▸ **Work to complete**
Only the text of the records belongs in the answer, copied exactly, with every picture omitted.
:: Data for processing
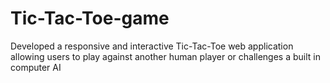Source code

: # Tic-Tac-Toe-game
Developed a responsive and interactive Tic-Tac-Toe web application allowing users to play against another human player or challenges a built in computer AI
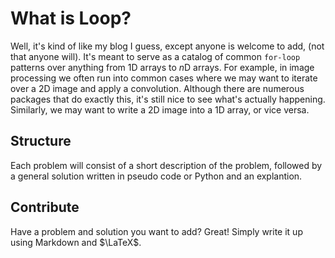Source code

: # What is Loop?

Well, it's kind of like my blog I guess, except anyone is welcome to add,
(not that anyone will). 
It's meant to serve as a catalog of common `for-loop` patterns over anything 
from 1D arrays to $n$D arrays. For example, in image processing we often run into common 
cases where we may want to iterate over a 2D image and apply a convolution. Although there 
are numerous packages that do exactly this, it's still nice to see what's 
actually happening. 
Similarly, we may want to write a 2D image into a 1D array, or vice versa.


## Structure
Each problem will consist of a short description of the problem, followed by a general 
solution written in pseudo code or Python and an explantion.


## Contribute
Have a problem and solution you want to add? Great! Simply write it up using Markdown
and $\LaTeX$.
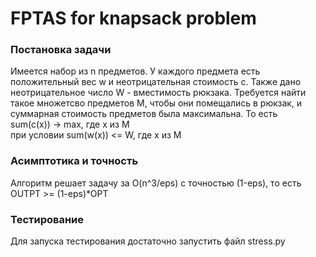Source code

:# FPTAS for knapsack problem

### Постановка задачи
Имеется набор из n предметов. У каждого предмета есть положительный вес w и неотрицательная стоимость c. 
Также дано неотрицательное число W - вместимость рюкзака. Требуется найти такое множетсво предметов M, 
чтобы они помещались в рюкзак, и суммарная стоимость предметов была максимальна. То есть <br>
sum(c(x)) -> max, где x из M <br>
при условии sum(w(x)) <= W, где x из M


### Асимптотика и точность
Алгоритм решает задачу за O(n^3/eps) c точностью (1-eps), то есть OUTPT >= (1-eps)*OPT


### Тестирование
Для запуска тестирования достаточно запустить файл stress.py
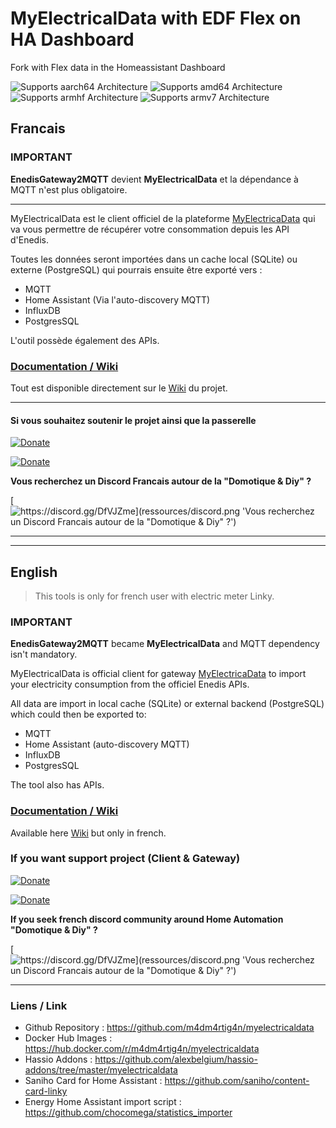 # MyElectricalData with EDF Flex on HA Dashboard

Fork with Flex data in the Homeassistant Dashboard

![Supports aarch64 Architecture][aarch64-shield] ![Supports amd64 Architecture][amd64-shield] ![Supports armhf Architecture][armhf-shield] ![Supports armv7 Architecture][armv7-shield]

## Francais

### IMPORTANT

**EnedisGateway2MQTT** devient **MyElectricalData** et la dépendance à MQTT n'est plus obligatoire.

---

MyElectricalData est le client officiel de la plateforme [MyElectricaData](https://myelectricaldata.fr) qui va vous permettre de récupérer votre consommation depuis les API d'Enedis.

Toutes les données seront importées dans un cache local (SQLite) ou externe (PostgreSQL) qui pourrais ensuite être exporté vers :

- MQTT
- Home Assistant (Via l'auto-discovery MQTT)
- InfluxDB
- PostgresSQL

L'outil possède également des APIs.

### [Documentation / Wiki](https://github.com/m4dm4rtig4n/myelectricaldata/wiki/01.-Home)

Tout est disponible directement sur le [Wiki](https://github.com/m4dm4rtig4n/myelectricaldata/wiki/01.-Home) du projet.

---

#### Si vous souhaitez soutenir le projet ainsi que la passerelle

[![Donate][donation-badge]](https://www.buymeacoffee.com/m4dm4rtig4n)

[![Donate][donation-paypal]](https://www.paypal.me/m4dm4rtig4n)

[donation-badge]: https://img.shields.io/badge/Buy%20me%20a%20coffee-%23d32f2f?logo=buy-me-a-coffee&style=flat&logoColor=white
[donation-paypal]: https://www.appvizer.fr/media/application/1591/logo/logo-paypal.png

**Vous recherchez un Discord Francais autour de la "Domotique & Diy" ?**

[![https://discord.gg/DfVJZme](ressources/discord.png 'Vous recherchez un Discord Francais autour de la "Domotique & Diy" ?')](https://discord.gg/DfVJZme)

---

---

## English

> This tools is only for french user with electric meter Linky.

### IMPORTANT

**EnedisGateway2MQTT** became **MyElectricalData** and MQTT dependency isn't mandatory.

MyElectricalData is official client for gateway [MyElectricaData](https://myelectricaldata.fr) to import your electricity consumption from the officiel Enedis APIs.

All data are import in local cache (SQLite) or external backend (PostgreSQL) which could then be exported to:

- MQTT
- Home Assistant (auto-discovery MQTT)
- InfluxDB
- PostgresSQL

The tool also has APIs.

### [Documentation / Wiki](https://github.com/m4dm4rtig4n/myelectricaldata/wiki/01.-Home)

Available here [Wiki](https://github.com/m4dm4rtig4n/myelectricaldata/wiki/01.-Home) but only in french.

### If you want support project (Client & Gateway)

[![Donate][donation-badge]](https://www.buymeacoffee.com/m4dm4rtig4n)

[![Donate][donation-paypal]](https://www.paypal.me/m4dm4rtig4n)

**If you seek french discord community around Home Automation "Domotique & Diy" ?**

[![https://discord.gg/DfVJZme](ressources/discord.png 'Vous recherchez un Discord Francais autour de la "Domotique & Diy" ?')](https://discord.gg/DfVJZme)

---

### Liens / Link

- Github Repository : <https://github.com/m4dm4rtig4n/myelectricaldata>
- Docker Hub Images : <https://hub.docker.com/r/m4dm4rtig4n/myelectricaldata>
- Hassio Addons : <https://github.com/alexbelgium/hassio-addons/tree/master/myelectricaldata>
- Saniho Card for Home Assistant : <https://github.com/saniho/content-card-linky>
- Energy Home Assistant import script : <https://github.com/chocomega/statistics_importer>

[aarch64-shield]: https://img.shields.io/badge/aarch64-yes-green.svg
[amd64-shield]: https://img.shields.io/badge/amd64-yes-green.svg
[armhf-shield]: https://img.shields.io/badge/armhf-yes-green.svg
[armv7-shield]: https://img.shields.io/badge/armv7-yes-green.svg
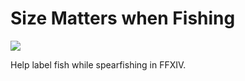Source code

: # Size Matters when Fishing

![](https://github.com/joshua-software-dev/SizeMattersFishing/blob/master/image/demo.gif)

Help label fish while spearfishing in FFXIV.
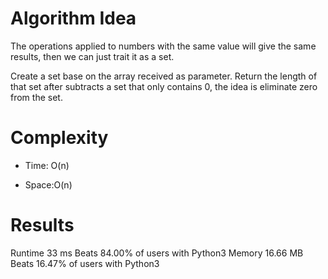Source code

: # Algorithm Idea

The operations applied to numbers with the same value will give the same results, then we can just trait it as a set.

Create a set base on the array received as parameter.
Return the length of that set after subtracts a set that only contains 0, the idea is eliminate zero from the set.

# Complexity

- Time: O(n)

- Space:O(n)

# Results

Runtime
33
ms
Beats
84.00%
of users with Python3
Memory
16.66
MB
Beats
16.47%
of users with Python3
::::
▸ **Exercise output**
Source code

: # Tic-Tac-Toe-game
Developed a responsive and interactive Tic-Tac-Toe web application allowing users to play against another human player or challenges a built in computer AI
Source code

: # What is Loop?

Well, it's kind of like my blog I guess, except anyone is welcome to add,
(not that anyone will). 
It's meant to serve as a catalog of common `for-loop` patterns over anything 
from 1D arrays to $n$D arrays. For example, in image processing we often run into common 
cases where we may want to iterate over a 2D image and apply a convolution. Although there 
are numerous packages that do exactly this, it's still nice to see what's 
actually happening. 
Similarly, we may want to write a 2D image into a 1D array, or vice versa.


## Structure
Each problem will consist of a short description of the problem, followed by a general 
solution written in pseudo code or Python and an explantion.


## Contribute
Have a problem and solution you want to add? Great! Simply write it up using Markdown
and $\LaTeX$.
Source code

:# FPTAS for knapsack problem

### Постановка задачи
Имеется набор из n предметов. У каждого предмета есть положительный вес w и неотрицательная стоимость c. 
Также дано неотрицательное число W - вместимость рюкзака. Требуется найти такое множетсво предметов M, 
чтобы они помещались в рюкзак, и суммарная стоимость предметов была максимальна. То есть <br>
sum(c(x)) -> max, где x из M <br>
при условии sum(w(x)) <= W, где x из M


### Асимптотика и точность
Алгоритм решает задачу за O(n^3/eps) c точностью (1-eps), то есть OUTPT >= (1-eps)*OPT


### Тестирование
Для запуска тестирования достаточно запустить файл stress.py
 # MyElectricalData with EDF Flex on HA Dashboard

Fork with Flex data in the Homeassistant Dashboard

![Supports aarch64 Architecture][aarch64-shield] ![Supports amd64 Architecture][amd64-shield] ![Supports armhf Architecture][armhf-shield] ![Supports armv7 Architecture][armv7-shield]

## Francais

### IMPORTANT

**EnedisGateway2MQTT** devient **MyElectricalData** et la dépendance à MQTT n'est plus obligatoire.

---

MyElectricalData est le client officiel de la plateforme [MyElectricaData](https://myelectricaldata.fr) qui va vous permettre de récupérer votre consommation depuis les API d'Enedis.

Toutes les données seront importées dans un cache local (SQLite) ou externe (PostgreSQL) qui pourrais ensuite être exporté vers :

- MQTT
- Home Assistant (Via l'auto-discovery MQTT)
- InfluxDB
- PostgresSQL

L'outil possède également des APIs.

### [Documentation / Wiki](https://github.com/m4dm4rtig4n/myelectricaldata/wiki/01.-Home)

Tout est disponible directement sur le [Wiki](https://github.com/m4dm4rtig4n/myelectricaldata/wiki/01.-Home) du projet.

---

#### Si vous souhaitez soutenir le projet ainsi que la passerelle

[![Donate][donation-badge]](https://www.buymeacoffee.com/m4dm4rtig4n)

[![Donate][donation-paypal]](https://www.paypal.me/m4dm4rtig4n)

[donation-badge]: https://img.shields.io/badge/Buy%20me%20a%20coffee-%23d32f2f?logo=buy-me-a-coffee&style=flat&logoColor=white
[donation-paypal]: https://www.appvizer.fr/media/application/1591/logo/logo-paypal.png

**Vous recherchez un Discord Francais autour de la "Domotique & Diy" ?**

[![https://discord.gg/DfVJZme](ressources/discord.png 'Vous recherchez un Discord Francais autour de la "Domotique & Diy" ?')](https://discord.gg/DfVJZme)

---

---

## English

> This tools is only for french user with electric meter Linky.

### IMPORTANT

**EnedisGateway2MQTT** became **MyElectricalData** and MQTT dependency isn't mandatory.

MyElectricalData is official client for gateway [MyElectricaData](https://myelectricaldata.fr) to import your electricity consumption from the officiel Enedis APIs.

All data are import in local cache (SQLite) or external backend (PostgreSQL) which could then be exported to:

- MQTT
- Home Assistant (auto-discovery MQTT)
- InfluxDB
- PostgresSQL

The tool also has APIs.

### [Documentation / Wiki](https://github.com/m4dm4rtig4n/myelectricaldata/wiki/01.-Home)

Available here [Wiki](https://github.com/m4dm4rtig4n/myelectricaldata/wiki/01.-Home) but only in french.

### If you want support project (Client & Gateway)

[![Donate][donation-badge]](https://www.buymeacoffee.com/m4dm4rtig4n)

[![Donate][donation-paypal]](https://www.paypal.me/m4dm4rtig4n)

**If you seek french discord community around Home Automation "Domotique & Diy" ?**

[![https://discord.gg/DfVJZme](ressources/discord.png 'Vous recherchez un Discord Francais autour de la "Domotique & Diy" ?')](https://discord.gg/DfVJZme)

---

### Liens / Link

- Github Repository : <https://github.com/m4dm4rtig4n/myelectricaldata>
- Docker Hub Images : <https://hub.docker.com/r/m4dm4rtig4n/myelectricaldata>
- Hassio Addons : <https://github.com/alexbelgium/hassio-addons/tree/master/myelectricaldata>
- Saniho Card for Home Assistant : <https://github.com/saniho/content-card-linky>
- Energy Home Assistant import script : <https://github.com/chocomega/statistics_importer>

[aarch64-shield]: https://img.shields.io/badge/aarch64-yes-green.svg
[amd64-shield]: https://img.shields.io/badge/amd64-yes-green.svg
[armhf-shield]: https://img.shields.io/badge/armhf-yes-green.svg
[armv7-shield]: https://img.shields.io/badge/armv7-yes-green.svg
Source code

: # Size Matters when Fishing

![](https://github.com/joshua-software-dev/SizeMattersFishing/blob/master/image/demo.gif)

Help label fish while spearfishing in FFXIV.
Source code

: # Algorithm Idea

The operations applied to numbers with the same value will give the same results, then we can just trait it as a set.

Create a set base on the array received as parameter.
Return the length of that set after subtracts a set that only contains 0, the idea is eliminate zero from the set.

# Complexity

- Time: O(n)

- Space:O(n)

# Results

Runtime
33
ms
Beats
84.00%
of users with Python3
Memory
16.66
MB
Beats
16.47%
of users with Python3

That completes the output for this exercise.